▶ [What is being asked] Set down exactly the stretch of lines below that opens at the line containing "install openjdk-7-jdk ant" and continues through the last line of the entries, and nothing else.

[Collected data]
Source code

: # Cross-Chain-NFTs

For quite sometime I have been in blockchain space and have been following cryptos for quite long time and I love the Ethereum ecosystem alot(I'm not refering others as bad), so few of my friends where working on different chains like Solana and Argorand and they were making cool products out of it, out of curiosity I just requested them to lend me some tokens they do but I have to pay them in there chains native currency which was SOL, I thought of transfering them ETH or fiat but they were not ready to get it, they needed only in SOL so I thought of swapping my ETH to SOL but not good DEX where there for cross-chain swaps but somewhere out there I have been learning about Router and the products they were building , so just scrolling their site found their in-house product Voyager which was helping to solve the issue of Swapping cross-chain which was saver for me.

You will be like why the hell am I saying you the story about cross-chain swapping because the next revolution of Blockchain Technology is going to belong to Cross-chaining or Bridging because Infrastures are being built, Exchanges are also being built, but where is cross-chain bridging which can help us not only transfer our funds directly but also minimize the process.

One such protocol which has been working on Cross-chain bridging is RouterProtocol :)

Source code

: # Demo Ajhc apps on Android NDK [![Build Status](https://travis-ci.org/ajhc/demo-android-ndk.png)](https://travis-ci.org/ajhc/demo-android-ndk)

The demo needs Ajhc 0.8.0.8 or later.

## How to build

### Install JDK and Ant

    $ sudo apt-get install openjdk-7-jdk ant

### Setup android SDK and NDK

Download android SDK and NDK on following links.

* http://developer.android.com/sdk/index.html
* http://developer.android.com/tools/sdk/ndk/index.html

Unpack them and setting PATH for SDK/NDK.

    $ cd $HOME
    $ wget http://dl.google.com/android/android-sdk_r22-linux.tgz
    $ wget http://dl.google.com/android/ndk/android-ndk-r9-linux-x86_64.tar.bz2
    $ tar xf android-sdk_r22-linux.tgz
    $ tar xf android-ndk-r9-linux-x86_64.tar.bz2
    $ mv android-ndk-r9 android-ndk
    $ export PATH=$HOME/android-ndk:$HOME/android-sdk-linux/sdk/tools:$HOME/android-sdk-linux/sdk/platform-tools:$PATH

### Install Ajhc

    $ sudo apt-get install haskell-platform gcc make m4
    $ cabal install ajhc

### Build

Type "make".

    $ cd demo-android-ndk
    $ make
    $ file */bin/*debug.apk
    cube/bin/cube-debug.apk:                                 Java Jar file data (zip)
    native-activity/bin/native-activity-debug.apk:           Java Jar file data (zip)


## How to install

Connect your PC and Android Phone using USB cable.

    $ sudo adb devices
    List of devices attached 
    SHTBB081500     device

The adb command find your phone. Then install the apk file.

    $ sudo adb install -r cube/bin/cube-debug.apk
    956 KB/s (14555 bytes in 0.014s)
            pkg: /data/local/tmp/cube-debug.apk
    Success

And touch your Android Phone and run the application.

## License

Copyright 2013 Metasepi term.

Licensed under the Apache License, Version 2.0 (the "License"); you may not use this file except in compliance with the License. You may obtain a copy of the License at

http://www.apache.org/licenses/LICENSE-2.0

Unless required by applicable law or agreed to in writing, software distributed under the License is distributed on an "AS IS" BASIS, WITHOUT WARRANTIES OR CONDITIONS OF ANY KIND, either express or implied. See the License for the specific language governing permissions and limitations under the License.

▶ [Response]
    $ sudo apt-get install openjdk-7-jdk ant

### Setup android SDK and NDK

Download android SDK and NDK on following links.

* http://developer.android.com/sdk/index.html
* http://developer.android.com/tools/sdk/ndk/index.html

Unpack them and setting PATH for SDK/NDK.

    $ cd $HOME
    $ wget http://dl.google.com/android/android-sdk_r22-linux.tgz
    $ wget http://dl.google.com/android/ndk/android-ndk-r9-linux-x86_64.tar.bz2
    $ tar xf android-sdk_r22-linux.tgz
    $ tar xf android-ndk-r9-linux-x86_64.tar.bz2
    $ mv android-ndk-r9 android-ndk
    $ export PATH=$HOME/android-ndk:$HOME/android-sdk-linux/sdk/tools:$HOME/android-sdk-linux/sdk/platform-tools:$PATH

### Install Ajhc

    $ sudo apt-get install haskell-platform gcc make m4
    $ cabal install ajhc

### Build

Type "make".

    $ cd demo-android-ndk
    $ make
    $ file */bin/*debug.apk
    cube/bin/cube-debug.apk:                                 Java Jar file data (zip)
    native-activity/bin/native-activity-debug.apk:           Java Jar file data (zip)


## How to install

Connect your PC and Android Phone using USB cable.

    $ sudo adb devices
    List of devices attached 
    SHTBB081500     device

The adb command find your phone. Then install the apk file.

    $ sudo adb install -r cube/bin/cube-debug.apk
    956 KB/s (14555 bytes in 0.014s)
            pkg: /data/local/tmp/cube-debug.apk
    Success

And touch your Android Phone and run the application.

## License

Copyright 2013 Metasepi term.

Licensed under the Apache License, Version 2.0 (the "License"); you may not use this file except in compliance with the License. You may obtain a copy of the License at

http://www.apache.org/licenses/LICENSE-2.0

Unless required by applicable law or agreed to in writing, software distributed under the License is distributed on an "AS IS" BASIS, WITHOUT WARRANTIES OR CONDITIONS OF ANY KIND, either express or implied. See the License for the specific language governing permissions and limitations under the License.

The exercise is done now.